Premetto che questa crescita economica energivora e che spreca enormi risorse non può continuare e dobbiamo cambiare paradigma (vedi anche qui). A livello economico generale le nazioni sviluppate non potranno avere comunque tassi di crescita molto elevati, ed inoltre la crescita delle diseguaglianze crea ulteriori difficoltà perché deprime la domanda di chi potrebbe spingerla (tra l'altro mi domando che ci devono fare con i soldi i ricchissimi come, ad esempio, B. Gates, E. Musk ecc., soldi  che basterebbero per generazioni di nipoti). Viceversa ci sono grandi margini di miglioramento per moltissime nazioni depresse che potrebbero svilupparsi, ma in queste manca quasi tutto, da uno Stato decente alle possibilità di finanziamento. Sarebbe quindi logico ridurre le diseguaglianze all'interno delle nazioni e tra nazioni, un alieno intelligente vedendo la situazione da fuori credo  non capirebbe perché non lo facciamo.

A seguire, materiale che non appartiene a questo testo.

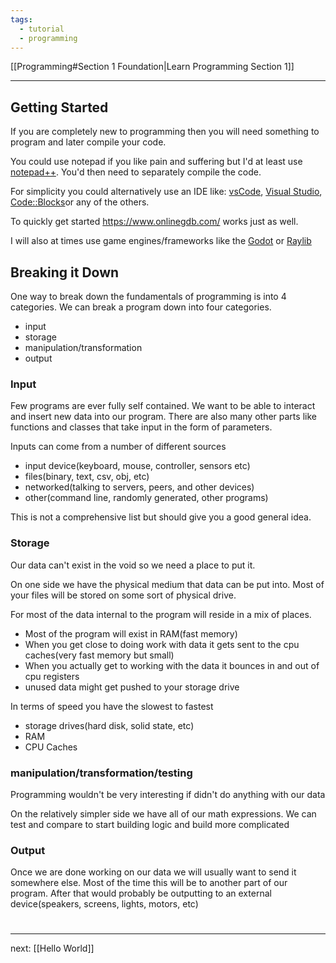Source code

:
 ```yaml
---
tags:
  - tutorial
  - programming
---
```


<div id='stars2'></div>
<div id='stars3'></div>
<div id='stars4'></div>

[[Programming#Section 1 Foundation|Learn Programming Section 1]]  

---

## Getting Started
If you are completely new to programming then you will need something to program and later compile your code.

You could use notepad if you like pain and suffering but I'd at least use [notepad++](https://notepad-plus-plus.org/). You'd then need to separately compile the code.

For simplicity you could alternatively use an IDE like: [vsCode](https://code.visualstudio.com/), [Visual Studio](https://visualstudio.microsoft.com/), [Code:\:Blocks](https://www.codeblocks.org/)or any of the others.

To quickly get started https://www.onlinegdb.com/ works just as well.


I will also at times use game engines/frameworks like the [Godot](https://godotengine.org/) or [Raylib](https://www.raylib.com/)


## Breaking it Down

One way to break down the fundamentals of programming is into 4 categories.
We can break a program down into four categories.
- input
- storage
- manipulation/transformation
- output 

### Input
Few programs are ever fully self contained. We want to be able to interact and insert new data into our program. There are also many other parts like functions and classes that take input in the form of parameters.

Inputs can come from a number of different sources
- input device(keyboard, mouse, controller, sensors etc)
- files(binary, text, csv, obj, etc)
- networked(talking to servers, peers, and other devices)
- other(command line, randomly generated, other programs)

This is not a comprehensive list but should give you a good general idea.

### Storage
Our data can't exist in the void so we need a place to put it.

On one side we have the physical medium that data can be put into. 
 Most of your files will be stored on some sort of physical drive.
 
 For most of the data internal to the program will reside in a mix of places. 
 - Most of the program will exist in RAM(fast memory)
 - When you get close to doing work with data it gets sent to the cpu caches(very fast memory but small)
 - When you actually get to working with the data it bounces in and out of cpu registers
 - unused data might get pushed to your storage drive

In terms of speed you have the slowest to fastest
- storage drives(hard disk, solid state, etc) 
- RAM
- CPU Caches

### manipulation/transformation/testing
Programming wouldn't be very interesting if didn't do anything with our data

On the relatively simpler side we have all of our math expressions.
We can test and compare to start building logic and build more complicated 

### Output
Once we are done working on our data we will usually want to send it somewhere else.
 Most of the time this will be to another part of our program. After that would probably be outputting to an external device(speakers, screens, lights, motors, etc) 

#
---
next: [[Hello World]] 

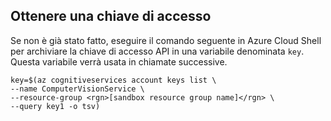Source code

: ## <a name="get-an-access-key"></a>Ottenere una chiave di accesso

Se non è già stato fatto, eseguire il comando seguente in Azure Cloud Shell per archiviare la chiave di accesso API in una variabile denominata `key`. Questa variabile verrà usata in chiamate successive.

```azurecli
key=$(az cognitiveservices account keys list \
--name ComputerVisionService \
--resource-group <rgn>[sandbox resource group name]</rgn> \
--query key1 -o tsv)
```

Vi è infine il problema ecologico. Da una parte dopo anni di avvertimenti da parte della scienza, anche a seguito di eventi estremi, le persone sono più consapevoli della necessità di affrontare i cambiamenti climatici. A livello politico però siamo in forte ritardo, gli accordi sono stati spesso al ribasso, ci sono interessi e situazioni contrastanti difficilmente conciliabili. Su questo punto ho poche speranze che si faccia il necessario, d'altra parte anche questa è una situazione complessa. Fare una transizione è difficile quando il sistema è stato imperniato sui combustibili fossili. Anche le nostre abitudini andrebbero profondamente cambiate e dal dire al fare ce ne passa. Infine,  ci sono problemi pratici, difficile poter generare il fabbisogno energetico con sole fonti rinnovabili. Quando le sfide sono enormi bisognerebbe far affidamento sulla intelligenza e le capacità dell'uomo. Ci vorrebbe un nuovo progetto Manhattan  che metta insieme le migliori menti  per trovare soluzioni: dalla cattura della anidride carbonica ai problemi energetici, ma i problemi non sono solo tecnologici e serve sempre la politica; anche se come detto l'interesse della maggior parte dei cittadini è sicuramente a favore di soluzioni per ridurre il riscaldamento  globale, la volontà generale ancora una volta non prevarrà
Infatti, nei paesi sviluppati la democrazia è in affanno, con le élite economiche che possono condizionare la politica (non più una testa 1 voto ma un dollaro un voto), d'altra parte perché imprese e super ricchi pagano poco di tasse e noi comuni mortali le paghiamo per intero? In altri paesi la democrazia è solo elettorale o ancora siamo in presenza di dittature più o meno morbide. 
Peccato l'uomo è un essere intelligente che ha tutte le possibilità e conoscenze per far vivere bene l'umanità preservando l'ambiente, ma non sono ottimista non lo farà.